Auch Prof. Harald Lange, Fan- und Fußballforscher an der Universität Würzburg, erklärt im BR24 Interview der Woche, dass er als Fan im Grunde "gar keine Vorfreude" verspüre. Andererseits freue er sich als Forscher aber auf viele wichtige und spannende Projekte in diesem Zusammenhang.
WM in Katar: Für Fan-Forscher "einzigartig seltsames Ereignis"
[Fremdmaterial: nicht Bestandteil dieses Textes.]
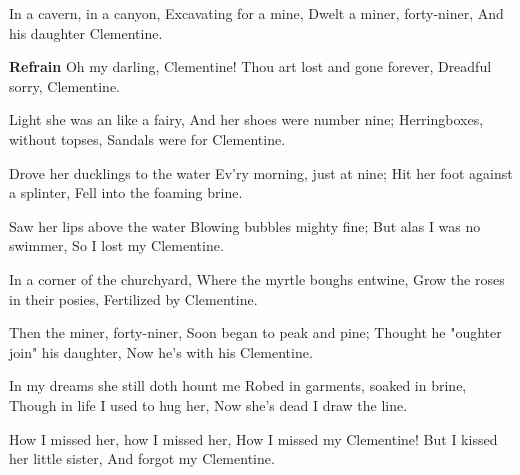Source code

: \footnotemark [
ititle={Clementine}]


\beginverse
In a cavern, in a canyon,
Excavating for a mine,
Dwelt a miner, forty-niner,
And his daughter Clementine.
\endverse

\beginchorus
\textbf{Refrain}
Oh my darling, Clementine!
Thou art lost and gone forever,
Dreadful sorry, Clementine.
\endchorus

\beginverse
Light she was an like a fairy,
And her shoes were number nine;
Herringboxes, without topses,
Sandals were for Clementine.
\endverse

\beginverse
Drove her ducklings to the water
Ev'ry morning, just at nine;
Hit her foot against a splinter,
Fell into the foaming brine.
\endverse

\beginverse
Saw her lips above the water
Blowing bubbles mighty fine;
But alas I was no swimmer,
So I lost my Clementine.
\endverse

\beginverse
In a corner of the churchyard,
Where the myrtle boughs entwine,
Grow the roses in their posies,
Fertilized by Clementine.
\endverse

\beginverse
Then the miner, forty-niner,
Soon began to peak and pine;
Thought he "oughter join" his daughter,
Now he's with his Clementine.
\endverse

\beginverse
In my dreams she still doth hount me
Robed in garments, soaked in brine,
Though in life I used to hug her,
Now she's dead I draw the line.
\endverse

\beginverse
How I missed her, how I missed her,
How I missed my Clementine!
But I kissed her little sister,
And forgot my Clementine.
\endverse
\endsong
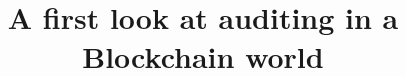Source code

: \documentclass[envcountsect]{llncs}
\begin{document}
\frontmatter
\mainmatter

\title{\Large \bf A first look at auditing in a Blockchain world}

%

\maketitle












\clearpage
\appendix
\end{document}
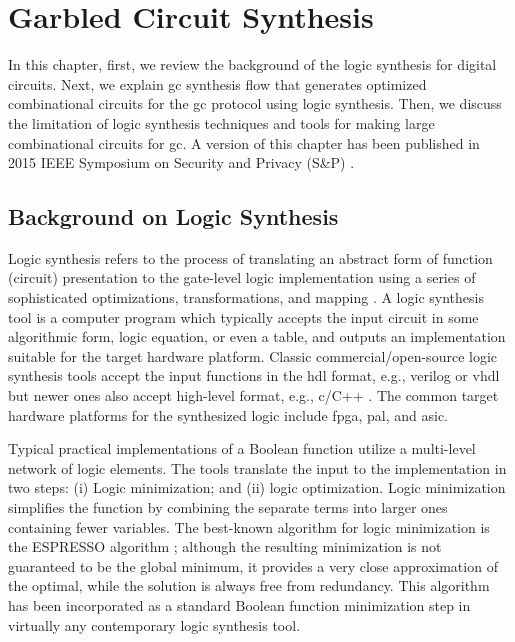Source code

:\chapter{Garbled Circuit Synthesis}\label{chap:syn}
In this chapter, first, we review the background of the logic synthesis for digital circuits.
Next, we explain \acrfull{gc} synthesis flow that generates optimized combinational circuits for the \acrshort{gc} protocol using logic synthesis.
Then, we discuss the limitation of logic synthesis techniques and tools for making large combinational circuits for \acrshort{gc}.
A version of this chapter has been published in 2015 IEEE Symposium on Security and Privacy (S\&P) \cite{songhori2015tinygarble}.

\section{Background on Logic Synthesis}\label{sec:syn-back}
Logic synthesis refers to the process of translating an abstract form of function (circuit) presentation to the gate-level logic implementation using a series of sophisticated optimizations, transformations, and mapping \cite{sentovich1992sis,micheli1994synthesis,devadas1994logic,brayton1987mis}.
A logic synthesis tool is a computer program which typically accepts the input circuit in some algorithmic form, logic equation, or even a table, and outputs an implementation suitable for the target hardware platform.
Classic commercial/open-source logic synthesis tools accept the input functions in the \acrfull{hdl} format, e.g., \gls{verilog} or \gls{vhdl} \cite{tool:DesignCompiler,tool:ABC,tool:Encounter,tool:HDLdesigner,tool:PandA,decaluwe2004myhdl} but newer ones also accept high-level format, e.g., \gls{c}/C++ \cite{Gupta2004, tool:Vivado}.
The common target hardware platforms for the synthesized logic include \acrfull{fpga}, \acrfull{pal}, and \acrfull{asic}.

Typical practical implementations of a Boolean function utilize a multi-level network of logic elements.
The tools translate the input to the implementation in two steps: (i) Logic minimization; and (ii) logic optimization.
Logic minimization simplifies the function by combining the separate terms into larger ones containing fewer variables.
The best-known algorithm for logic minimization is the ESPRESSO algorithm \cite{brayton1984logic}; although the resulting minimization is not guaranteed to be the global minimum, it provides a very close approximation of the optimal, while the solution is always free from redundancy.
This algorithm has been incorporated as a standard Boolean function minimization step in virtually any contemporary logic synthesis tool.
Es sei ein einzigartig seltsames Ereignis, mit dem er sich als Fan-Forscher beschäftigen könne, so Lange. Zu einer WM gehörten spätestens seit dem Sommermärchen 2006 – also der Weltmeisterschaft in Deutschland, bei der das eigene Team bis ins Halbfinale stürmte – immer auch Public Viewings, Partys und Autokorsos nach erfolgreichen Spielen. All das werde diesmal voraussichtlich nicht oder kaum stattfinden, auch weil diese WM im November und Dezember stattfindet.
Kaum Public Viewing
Volkswirtschaftlich gesehen seien eine WM oder eine Europameisterschaft gerade auch in Deutschland immer ein Meilenstein gewesen und hätten für volle Kassen gesorgt, so Lange. Bei den Veranstaltern von Public Viewing und den Verkäufern von Merchandising seien solche Großereignisse immer ein Garant für viel Umsatz gewesen. "Diese Bereiche, die brechen jetzt natürlich ein, weil inzwischen, glaube ich, fast alle großen Städte angekündigt haben, dass sie auf Public Viewing verzichten."
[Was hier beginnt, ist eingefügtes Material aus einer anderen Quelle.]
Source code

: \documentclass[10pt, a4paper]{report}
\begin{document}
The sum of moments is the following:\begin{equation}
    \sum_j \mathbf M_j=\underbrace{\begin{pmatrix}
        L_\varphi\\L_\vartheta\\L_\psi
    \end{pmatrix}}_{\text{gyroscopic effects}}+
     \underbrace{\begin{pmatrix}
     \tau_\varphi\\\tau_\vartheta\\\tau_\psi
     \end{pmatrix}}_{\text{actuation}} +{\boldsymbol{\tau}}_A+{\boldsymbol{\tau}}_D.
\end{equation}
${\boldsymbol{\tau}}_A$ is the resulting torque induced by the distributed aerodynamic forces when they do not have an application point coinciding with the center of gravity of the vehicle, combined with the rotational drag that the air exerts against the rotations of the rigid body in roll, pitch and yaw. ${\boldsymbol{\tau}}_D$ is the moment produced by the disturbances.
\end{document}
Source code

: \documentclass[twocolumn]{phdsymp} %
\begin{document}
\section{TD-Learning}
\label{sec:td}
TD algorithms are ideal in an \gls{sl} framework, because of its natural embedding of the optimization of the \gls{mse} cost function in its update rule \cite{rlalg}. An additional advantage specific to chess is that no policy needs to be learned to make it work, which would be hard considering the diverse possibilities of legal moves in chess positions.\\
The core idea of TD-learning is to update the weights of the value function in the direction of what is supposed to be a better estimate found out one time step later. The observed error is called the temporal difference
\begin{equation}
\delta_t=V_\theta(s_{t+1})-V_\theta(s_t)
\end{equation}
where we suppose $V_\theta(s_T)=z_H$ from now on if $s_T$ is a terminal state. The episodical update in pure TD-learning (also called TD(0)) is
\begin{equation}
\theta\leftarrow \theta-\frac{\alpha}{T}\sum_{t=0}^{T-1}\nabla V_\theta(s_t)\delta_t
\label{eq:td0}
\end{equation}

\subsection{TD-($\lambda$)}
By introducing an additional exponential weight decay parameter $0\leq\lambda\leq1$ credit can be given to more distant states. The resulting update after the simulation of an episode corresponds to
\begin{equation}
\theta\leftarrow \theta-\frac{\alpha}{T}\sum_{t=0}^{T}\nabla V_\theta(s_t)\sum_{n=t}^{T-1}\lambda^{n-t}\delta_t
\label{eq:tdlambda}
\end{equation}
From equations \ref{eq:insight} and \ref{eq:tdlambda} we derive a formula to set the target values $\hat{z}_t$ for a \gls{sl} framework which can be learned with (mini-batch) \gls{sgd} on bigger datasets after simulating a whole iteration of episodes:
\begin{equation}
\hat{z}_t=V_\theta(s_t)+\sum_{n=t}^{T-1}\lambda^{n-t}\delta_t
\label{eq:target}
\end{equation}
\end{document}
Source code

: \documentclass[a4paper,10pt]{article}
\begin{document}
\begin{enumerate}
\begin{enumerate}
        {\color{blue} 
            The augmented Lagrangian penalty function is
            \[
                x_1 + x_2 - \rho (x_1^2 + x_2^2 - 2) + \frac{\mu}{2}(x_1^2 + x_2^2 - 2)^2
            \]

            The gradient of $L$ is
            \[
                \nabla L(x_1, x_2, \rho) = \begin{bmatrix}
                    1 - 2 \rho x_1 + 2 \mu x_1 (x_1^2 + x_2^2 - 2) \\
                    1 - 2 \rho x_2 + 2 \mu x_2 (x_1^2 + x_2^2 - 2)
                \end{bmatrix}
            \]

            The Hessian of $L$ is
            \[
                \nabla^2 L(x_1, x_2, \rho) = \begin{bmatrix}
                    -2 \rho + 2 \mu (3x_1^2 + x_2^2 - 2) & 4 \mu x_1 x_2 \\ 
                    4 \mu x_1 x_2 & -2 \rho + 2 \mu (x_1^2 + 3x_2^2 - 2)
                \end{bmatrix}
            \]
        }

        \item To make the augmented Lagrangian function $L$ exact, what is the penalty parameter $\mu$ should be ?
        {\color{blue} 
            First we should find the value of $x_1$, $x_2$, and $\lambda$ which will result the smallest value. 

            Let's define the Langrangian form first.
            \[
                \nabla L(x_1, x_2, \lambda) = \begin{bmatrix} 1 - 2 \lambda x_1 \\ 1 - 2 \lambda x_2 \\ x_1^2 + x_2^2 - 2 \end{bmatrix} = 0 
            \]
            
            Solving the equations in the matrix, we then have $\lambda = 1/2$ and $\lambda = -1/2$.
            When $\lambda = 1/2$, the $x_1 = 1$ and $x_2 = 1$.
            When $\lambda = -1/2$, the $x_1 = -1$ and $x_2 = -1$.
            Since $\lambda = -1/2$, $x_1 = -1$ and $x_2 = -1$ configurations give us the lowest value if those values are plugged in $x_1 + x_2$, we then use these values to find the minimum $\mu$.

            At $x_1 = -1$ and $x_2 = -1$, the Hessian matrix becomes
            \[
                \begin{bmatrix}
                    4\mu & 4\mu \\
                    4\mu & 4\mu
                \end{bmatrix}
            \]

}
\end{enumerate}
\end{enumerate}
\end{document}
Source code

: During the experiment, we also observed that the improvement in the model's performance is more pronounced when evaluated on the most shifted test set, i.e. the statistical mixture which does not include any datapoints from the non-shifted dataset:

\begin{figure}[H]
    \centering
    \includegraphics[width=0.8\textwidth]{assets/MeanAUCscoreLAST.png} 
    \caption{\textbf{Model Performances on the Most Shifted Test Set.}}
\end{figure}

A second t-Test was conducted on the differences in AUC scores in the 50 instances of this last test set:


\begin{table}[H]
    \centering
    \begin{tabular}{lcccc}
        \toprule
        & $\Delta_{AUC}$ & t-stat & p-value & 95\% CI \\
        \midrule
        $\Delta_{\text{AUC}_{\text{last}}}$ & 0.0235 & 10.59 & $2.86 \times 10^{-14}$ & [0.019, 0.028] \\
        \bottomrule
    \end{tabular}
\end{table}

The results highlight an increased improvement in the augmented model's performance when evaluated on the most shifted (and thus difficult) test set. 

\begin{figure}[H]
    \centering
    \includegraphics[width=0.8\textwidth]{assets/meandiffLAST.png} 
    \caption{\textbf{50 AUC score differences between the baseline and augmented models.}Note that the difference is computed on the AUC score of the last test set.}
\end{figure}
- zum Artikel: Katar: Wenn Fußballfans die WM boykottieren
Kluft zwischen Fans und Verbänden immer größer
Die Spaltung zwischen den Fans an der Basis und den Strategen, die die Fußgallgeschicke leiten, werde immer größer. Diese Entfremdung sei auf nationaler Ebene zu spüren, und auch auf internationaler. Für fußballbegeisterte Fans gebe es keine Möglichkeit, demokratisch mitzuwirken oder teilzunehmen. Das habe eine Studie ergeben, so Lange. Und der Unmut wird größer, je internationaler die Verbände seien, so wie bei der UEFA und der FIFA, so Lange weiter.
Fairplay - Fußball mit "Werten" verbunden
In vielen Kommentaren hinsichtlich der WM wird über "Werte" im Fußball geschrieben und gesprochen. Laut Prof. Lange ist im Sport aber eine ganz besondere Wertigkeit, Moral und Ethik verankert. Fairplay, Solidarität, Freundschaft und Gerechtigkeit seien Slogans, die in diesem Zusammenhang schnell fallen würden, so Lange.
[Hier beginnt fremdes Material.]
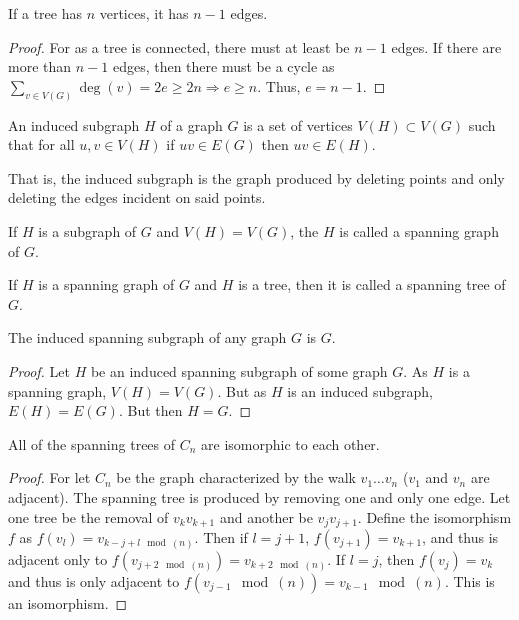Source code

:         \begin{theorem}
        If a tree has $n$ vertices, it has $n-1$ edges.
        \end{theorem}
        \begin{proof} For as a tree is connected, there must at least be $n-1$ edges. If there are more than $n-1$ edges, then there must be a cycle as $\sum_{v\in V(G)} \deg(v) = 2e \geq 2n\Rightarrow e\geq n$. Thus, $e=n-1$. 
        \end{proof}
        \begin{definition}
        An induced subgraph $H$ of a graph $G$ is a set of vertices $V(H) \subset V(G)$ such that for all $u,v\in V(H)$ if $uv\in E(G)$ then $uv \in E(H)$.
        \end{definition}
        \begin{remark}
        That is, the induced subgraph is the graph produced by deleting points and only deleting the edges incident on said points.
        \end{remark}
        \begin{definition}
        If $H$ is a subgraph of $G$ and $V(H)=V(G)$, the $H$ is called a spanning graph of $G$.
        \end{definition}
        \begin{definition}
        If $H$ is a spanning graph of $G$ and $H$ is a tree, then it is called a spanning tree of $G$.
        \end{definition}
        \begin{corollary}
        The induced spanning subgraph of any graph $G$ is $G$.
        \end{corollary}
        \begin{proof}
        Let $H$ be an induced spanning subgraph of some graph $G$. As $H$ is a spanning graph, $V(H)=V(G)$. But as $H$ is an induced subgraph, $E(H)=E(G)$. But then $H=G$.
        \end{proof}
        \begin{theorem}
        All of the spanning trees of $C_n$ are isomorphic to each other.
        \end{theorem}
        \begin{proof}
        For let $C_n$ be the graph characterized by the walk $v_1\hdots v_n$ ($v_1$ and $v_n$ are adjacent). The spanning tree is produced by removing one and only one edge. Let one tree be the removal of $v_{k}v_{k+1}$ and another be $v_{j}v_{j+1}$. Define the isomorphism $f$ as $f(v_l) = v_{k-j+l \mod(n)}$. Then if $l=j+1$, $f(v_{j+1}) = v_{k+1}$, and thus is adjacent only to $f(v_{j+2 \mod(n)}) = v_{k+2\mod(n)}$. If $l=j$, then $f(v_j) = v_k$ and thus is only adjacent to $f(v_{j-1}\mod(n)) = v_{k-1}\mod(n)$. This is an isomorphism.
        \end{proof}
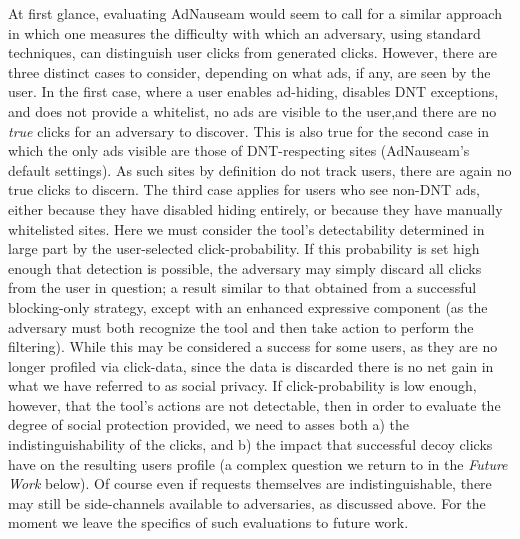 \documentclass[conference]{IEEEtran}
\begin{document}
At first glance, evaluating AdNauseam would seem to call for a similar approach in which one measures the difficulty with which an adversary, using standard techniques, can distinguish user clicks from generated clicks. However, there are three distinct cases to consider, depending on what ads, if any, are seen by the user. In the first case, where a user enables ad-hiding, disables DNT exceptions, and does not provide a whitelist, no ads are visible to the user,and  there are no \emph{true} clicks for an adversary to discover. This is also true for the second case in which the only ads visible are those of DNT-respecting sites (AdNauseam's default settings). As such sites by definition do not track users, there are again no true clicks to discern. The third case applies for users who see non-DNT ads, either because they have disabled hiding entirely, or because they have manually whitelisted sites. Here we must consider the tool's detectability determined in large part by the user-selected click-probability. If this probability is set high enough that detection is possible, the adversary may simply discard all clicks from the user in question; a result similar to that obtained from a successful blocking-only strategy, except with an enhanced expressive component (as the adversary must both recognize the tool and then take action to perform the filtering). While this may be considered a success for some users, as they are no longer profiled via click-data, since the data is discarded there is no net gain in what we have referred to as social privacy. If click-probability is low enough, however, that the tool's actions are not detectable, then in order to evaluate the degree of social protection provided, we need to asses both a) the indistinguishability of the clicks, and b) the impact that successful decoy clicks have on the resulting users profile (a complex question we return to in the \emph{Future Work} below). Of course even if requests themselves are indistinguishable, there may still be side-channels available to adversaries, as discussed above. For the moment we leave the specifics of such evaluations to future work.
\end{document}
Man müsse sich aber jetzt wieder vergegenwärtigen, ob noch nach diesen Maßstäben gehandelt werde und auch wirtschaftliche Abhängigkeiten erfragen, so der Fußballforscher. Weil niemand im Vorfeld wisse, wie ein Spiel ausgeht, weil alle die gleichen Chancen und Bedingungen hätten, sei die "Gerechtigkeit" im Sport und die Erwartungshaltung an den Sport besonders hoch.